1 October 2021–27 February 2022. Visiting hours: Tuesday to Saturday: 9:30 am–8 pm. Sundays and holidays: 9:30 am–3 pm. Booking required
Temporary exhibitions
Under the distinguished patronage of: H.M. Felipe VI, King of Spain, and H.E. Klaus Werner Iohannis, President of Romania
Organised by: Romanian Ministry of Culture, Muzeul Național de Istorie a României, Spanish Ministry of Culture and Sport and Museo Arqueológico Nacional
With the support of: Embassy of Romania in the Kingdom of Spain, Romanian Ministry of National Defence, Asociación Cultural de Protectores y Amigos del MAN and ASISA
Curators: Ernest Oberländer-Târnoveanu and Andrés Carretero Pérez
Visiting hours: Tuesday to Saturday: 9:30 am–8 pm. Sundays and holidays: 9:30 am–3 pm. Free admission
Booking required :
Booking (máximo 4 plazas por reserva) . Presente la reserva en el acceso a la exposición el día de su visita
This exhibition, part of the events to mark the 140th anniversary of the establishment of Romanian-Spanish diplomatic relations, surveys the cultural history of present-day Romania. It is the most important exhibition that the Muzeul Național de Istorie a României, Romania’s national history museum, has organised abroad in the last fifty years.

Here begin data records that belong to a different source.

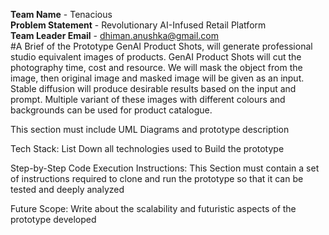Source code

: **Team Name** - Tenacious<br>
**Problem Statement** - Revolutionary AI-Infused Retail Platform<br>
**Team Leader Email** - dhiman.anushka@gmail.com<br>
#A Brief of the Prototype
GenAI Product Shots, will generate professional studio equivalent images of products.
GenAI Product Shots will cut the photography time, cost and resource.
We will mask the object from the image, then original image and masked image will be given as an input.
Stable diffusion will produce desirable results based on the input and prompt.
Multiple variant of these images with different colours and backgrounds can be used for product catalogue.

This section must include UML Diagrams and prototype description

Tech Stack:
List Down all technologies used to Build the prototype

Step-by-Step Code Execution Instructions:
This Section must contain a set of instructions required to clone and run the prototype so that it can be tested and deeply analyzed

Future Scope:
Write about the scalability and futuristic aspects of the prototype developed
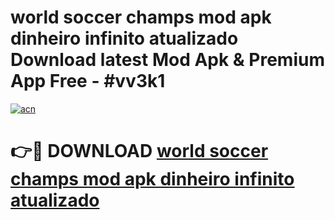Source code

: # world soccer champs mod apk dinheiro infinito atualizado Download latest Mod Apk & Premium App Free - #vv3k1

[![acn](https://github.com/user-attachments/assets/0f9c940e-d8b0-45ae-aac7-cd30a18b3e1c)](https://app.mediaupload.pro?title=world_soccer_champs_mod_apk_dinheiro_infinito_atualizado&ref=22-F4)

# 👉🔴 DOWNLOAD [world soccer champs mod apk dinheiro infinito atualizado](https://app.mediaupload.pro?title=world_soccer_champs_mod_apk_dinheiro_infinito_atualizado&ref=22-F4)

The show features princely gold and silver hoards, weapons, tools, fashion accessories, coins, pottery, glassware, wood and bone pieces, and metal and stone sculptures, among other objects. The nearly 800 cultural assets provided by 40 different museums in Romania are accompanied by loans from Spanish institutions such as the Museo Arqueológico de Sevilla, Guadix Town Council in the province of Granada, and the Museo Nacional del Prado.
Romania occupies a unique and exceptional geographical location at the crossroads of the Mediterranean world, Asia and Europe. It has the advantage of access to the Black Sea and a dense network of inland waterways, including the mighty Danube. It is also a particularly rich land of rolling plains, hills, mountains and delta flats, with a wide variety of natural resources. Thanks to this privileged situation, it has always been a cultural crossroads, a place of interaction and exchange.

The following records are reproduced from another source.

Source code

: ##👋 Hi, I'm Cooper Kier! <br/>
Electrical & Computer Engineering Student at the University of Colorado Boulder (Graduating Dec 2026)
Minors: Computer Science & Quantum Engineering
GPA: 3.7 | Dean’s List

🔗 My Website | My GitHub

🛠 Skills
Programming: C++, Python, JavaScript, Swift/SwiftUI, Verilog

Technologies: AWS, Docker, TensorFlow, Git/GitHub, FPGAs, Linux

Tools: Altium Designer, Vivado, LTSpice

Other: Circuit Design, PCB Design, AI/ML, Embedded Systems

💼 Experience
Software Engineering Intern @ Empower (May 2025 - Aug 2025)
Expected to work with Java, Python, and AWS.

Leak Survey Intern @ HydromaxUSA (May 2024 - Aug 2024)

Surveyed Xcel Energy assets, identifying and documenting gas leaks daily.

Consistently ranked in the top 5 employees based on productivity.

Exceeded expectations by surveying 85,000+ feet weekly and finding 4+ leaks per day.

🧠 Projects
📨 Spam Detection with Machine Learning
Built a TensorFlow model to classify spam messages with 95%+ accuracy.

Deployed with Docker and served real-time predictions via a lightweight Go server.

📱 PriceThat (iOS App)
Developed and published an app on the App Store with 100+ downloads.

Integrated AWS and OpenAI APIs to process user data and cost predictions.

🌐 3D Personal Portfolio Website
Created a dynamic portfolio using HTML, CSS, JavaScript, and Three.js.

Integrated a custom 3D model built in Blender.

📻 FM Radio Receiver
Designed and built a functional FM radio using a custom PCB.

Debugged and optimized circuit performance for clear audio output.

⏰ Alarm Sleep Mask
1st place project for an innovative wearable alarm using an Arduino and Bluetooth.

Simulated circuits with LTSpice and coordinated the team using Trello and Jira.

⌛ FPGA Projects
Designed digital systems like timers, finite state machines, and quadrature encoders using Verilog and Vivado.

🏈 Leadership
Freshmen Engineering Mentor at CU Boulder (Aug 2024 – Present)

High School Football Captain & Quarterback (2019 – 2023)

This exhibition aims to trace the historical evolution of the territory of Romania over more than a thousand years, from the late Hallstatt and Scythian cultures (around the eighth–seventh century BC) to the invasions of the Germanic peoples (around the fourth–seventh century AD), with a particular emphasis on the period when Dacia was a Roman province (AD 106–271), after the Dacian Wars fought by Emperor Trajan (AD 101–106)

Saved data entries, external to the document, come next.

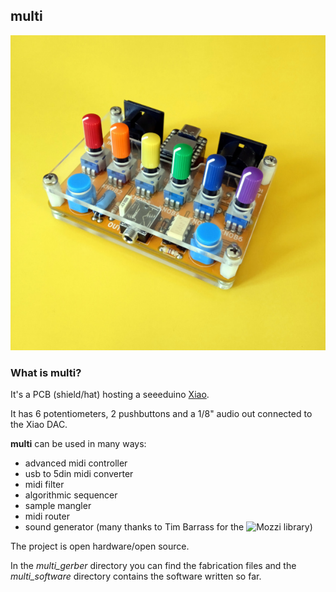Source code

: ## multi

![multi](multi_img/multi1_600.jpg)

### What is multi?
It's a PCB (shield/hat) hosting a seeeduino [Xiao](https://wiki.seeedstudio.com/Seeeduino-XIAO/).

It has 6 potentiometers, 2 pushbuttons and a 1/8" audio out connected to the Xiao DAC.

**multi** can be used in many ways:

- advanced midi controller
- usb to 5din midi converter  
- midi filter  
- algorithmic sequencer  
- sample mangler
- midi router  
- sound generator (many thanks to Tim Barrass for the ![Mozzi library](https://github.com/sensorium/Mozzi))

The project is open hardware/open source.

In the _multi_gerber_ directory you can find the fabrication files and the _multi_software_ directory contains the software written so far.
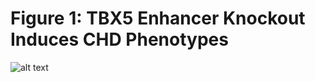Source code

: # Figure 1: TBX5 Enhancer Knockout Induces CHD Phenotypes

![alt text](https://github.com/darmen04/Repression-of-CHD-associated-enhancers-delays-human-cardiomyocyte-lineage-commitment/blob/main/Data/Markdown_Images/Github_Fig5.png)
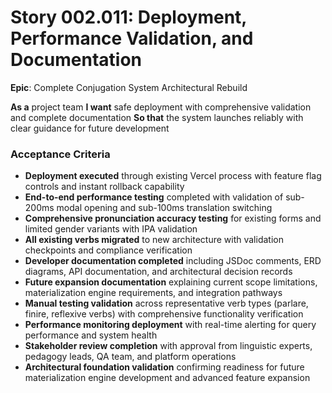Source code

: # Story 002.011: Deployment, Performance Validation, and Documentation

**Epic**: Complete Conjugation System Architectural Rebuild

**As a** project team
**I want** safe deployment with comprehensive validation and complete documentation
**So that** the system launches reliably with clear guidance for future development

### Acceptance Criteria
- **Deployment executed** through existing Vercel process with feature flag controls and instant rollback capability
- **End-to-end performance testing** completed with validation of sub-200ms modal opening and sub-100ms translation switching
- **Comprehensive pronunciation accuracy testing** for existing forms and limited gender variants with IPA validation
- **All existing verbs migrated** to new architecture with validation checkpoints and compliance verification
- **Developer documentation completed** including JSDoc comments, ERD diagrams, API documentation, and architectural decision records
- **Future expansion documentation** explaining current scope limitations, materialization engine requirements, and integration pathways
- **Manual testing validation** across representative verb types (parlare, finire, reflexive verbs) with comprehensive functionality verification
- **Performance monitoring deployment** with real-time alerting for query performance and system health
- **Stakeholder review completion** with approval from linguistic experts, pedagogy leads, QA team, and platform operations
- **Architectural foundation validation** confirming readiness for future materialization engine development and advanced feature expansion
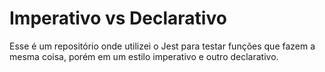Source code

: # Imperativo vs Declarativo

Esse é um repositório onde utilizei o Jest para testar funções que fazem a mesma coisa, porém em um estilo imperativo e outro declarativo.
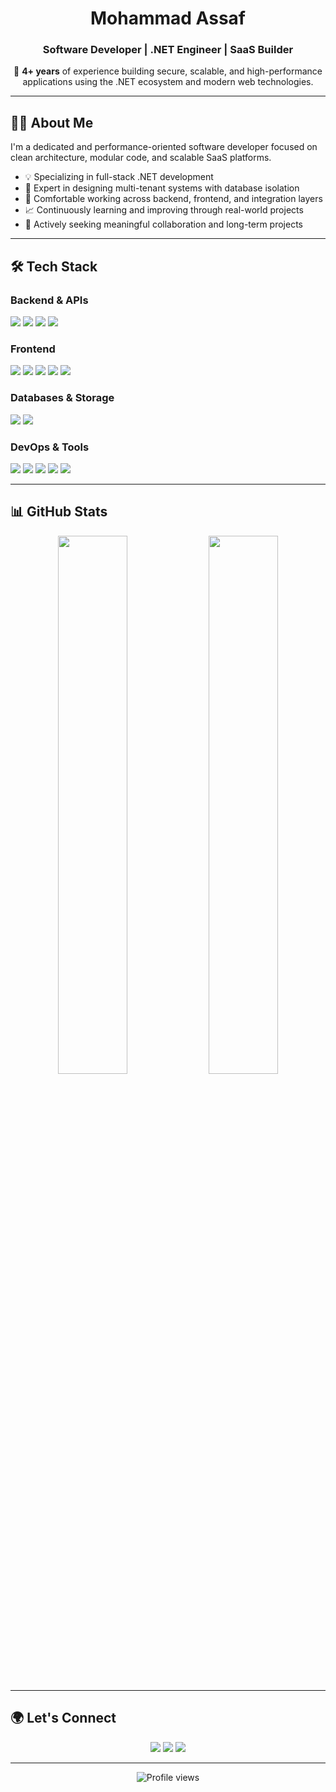 <h1 align="center">Mohammad Assaf</h1>
<h3 align="center">Software Developer | .NET Engineer | SaaS Builder</h3>

<p align="center">
  🚀 <b>4+ years</b> of experience building secure, scalable, and high-performance applications using the .NET ecosystem and modern web technologies.
</p>

---

## 🧑‍💻 About Me

I'm a dedicated and performance-oriented software developer focused on clean architecture, modular code, and scalable SaaS platforms.

- 💡 Specializing in full-stack .NET development  
- 🧩 Expert in designing multi-tenant systems with database isolation  
- 🚀 Comfortable working across backend, frontend, and integration layers  
- 📈 Continuously learning and improving through real-world projects  
- 🤝 Actively seeking meaningful collaboration and long-term projects  

---

## 🛠️ Tech Stack

### Backend & APIs
<p>
  <img src="https://img.shields.io/badge/CSharp-239120?style=for-the-badge&logo=csharp&logoColor=white" />
  <img src="https://img.shields.io/badge/.NET-512BD4?style=for-the-badge&logo=dotnet&logoColor=white" />
  <img src="https://img.shields.io/badge/ASP.NET Core-5C2D91?style=for-the-badge&logo=dotnet&logoColor=white" />
  <img src="https://img.shields.io/badge/REST API-00599C?style=for-the-badge" />
</p>

### Frontend
<p>
  <img src="https://img.shields.io/badge/JavaScript-F7DF1E?style=for-the-badge&logo=javascript&logoColor=black" />
  <img src="https://img.shields.io/badge/HTML5-E34F26?style=for-the-badge&logo=html5&logoColor=white" />
  <img src="https://img.shields.io/badge/CSS3-1572B6?style=for-the-badge&logo=css3&logoColor=white" />
  <img src="https://img.shields.io/badge/Bootstrap-7952B3?style=for-the-badge&logo=bootstrap&logoColor=white" />
  <img src="https://img.shields.io/badge/jQuery-0769AD?style=for-the-badge&logo=jquery&logoColor=white" />
</p>

### Databases & Storage
<p>
  <img src="https://img.shields.io/badge/SQL Server-CC2927?style=for-the-badge&logo=microsoftsqlserver&logoColor=white" />
  <img src="https://img.shields.io/badge/Entity Framework-003B57?style=for-the-badge" />
</p>

### DevOps & Tools
<p>
  <img src="https://img.shields.io/badge/Docker-2496ED?style=for-the-badge&logo=docker&logoColor=white" />
  <img src="https://img.shields.io/badge/Postman-FF6C37?style=for-the-badge&logo=postman&logoColor=white" />
  <img src="https://img.shields.io/badge/Git-F05032?style=for-the-badge&logo=git&logoColor=white" />
  <img src="https://img.shields.io/badge/GitHub-181717?style=for-the-badge&logo=github&logoColor=white" />
  <img src="https://img.shields.io/badge/Visual Studio-5C2D91?style=for-the-badge&logo=visualstudio&logoColor=white" />
</p>

---

## 📊 GitHub Stats

<p align="center">
  <img src="https://github-readme-stats.vercel.app/api?username=mohammadassaf&show_icons=true&theme=transparent&hide_border=false&rank_icon=github" width="47%" />
  <img src="https://github-readme-stats.vercel.app/api/top-langs/?username=mohammadassaf&layout=compact&theme=transparent&hide_border=false" width="47%" />
</p>

---

## 🌍 Let's Connect

<p align="center">
  <a href="mailto:your.email@example.com"><img src="https://img.shields.io/badge/Gmail-EA4335?style=for-the-badge&logo=gmail&logoColor=white" /></a>
  <a href="https://www.linkedin.com/in/yourprofile" target="_blank"><img src="https://img.shields.io/badge/LinkedIn-0A66C2?style=for-the-badge&logo=linkedin&logoColor=white" /></a>
  <a href="https://yourwebsite.com" target="_blank"><img src="https://img.shields.io/badge/Portfolio-222222?style=for-the-badge&logo=browser&logoColor=white" /></a>
</p>

---

<p align="center">
  <img src="https://komarev.com/ghpvc/?username=mohammadassaf&style=flat-square&color=blue" alt="Profile views" />
</p>
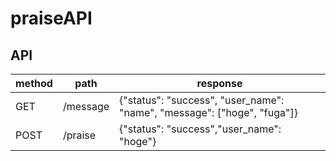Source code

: # praiseAPI

## API

| method | path     | response |
| ------ | -------- | -------- |
| GET    | /message | {"status": "success", "user_name": "name", "message": ["hoge", "fuga"]} |
| POST   | /praise  | {"status": "success","user_name": "hoge"} |

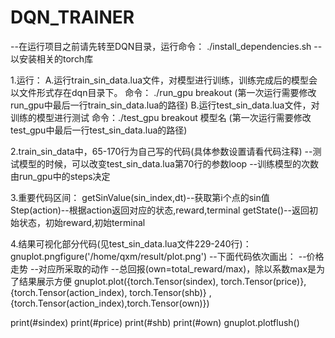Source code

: # DQN_TRAINER

--在运行项目之前请先转至DQN目录，运行命令：
./install_dependencies.sh
--以安装相关的torch库

1.运行：
A.运行train_sin_data.lua文件，对模型进行训练，训练完成后的模型会以文件形式存在dqn目录下。
命令： ./run_gpu breakout (第一次运行需要修改run_gpu中最后一行train_sin_data.lua的路径)
B.运行test_sin_data.lua文件，对训练的模型进行测试
命令：./test_gpu breakout 模型名 (第一次运行需要修改test_gpu中最后一行test_sin_data.lua的路径)

2.train_sin_data中，65-170行为自己写的代码(具体参数设置请看代码注释)
--测试模型的时候，可以改变test_sin_data.lua第70行的参数loop
--训练模型的次数由run_gpu中的steps决定

3.重要代码区间：
getSinValue(sin_index,dt)--获取第i个点的sin值
Step(action)--根据action返回对应的状态,reward,terminal
getState()--返回初始状态，初始reward,初始terminal

4.结果可视化部分代码(见test_sin_data.lua文件229-240行)：
gnuplot.pngfigure('/home/qxm/result/plot.png')
--下面代码依次画出：
--价格走势
--对应所采取的动作
--总回报(own=total_reward/max)，除以系数max是为了结果展示方便
gnuplot.plot({torch.Tensor(sindex), torch.Tensor(price)},{torch.Tensor(action_index), torch.Tensor(shb)} , {torch.Tensor(action_index),torch.Tensor(own)})

print(#sindex)
print(#price)
print(#shb)
print(#own)
gnuplot.plotflush()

The show also highlights the historical connections between Romania and Spain via the Celts and Romans, the Sevillian emperor and the troops from Hispania who fought for him in Dacia, and the Visigoths who crossed the entire European continent and ended up settling on the Iberian Peninsula.
The exhibition is accompanied by a catalogue in Spanish and English with numerous scholarly essays on different periods, undoubtedly destined to become a seminal reference on this part of Romanian history.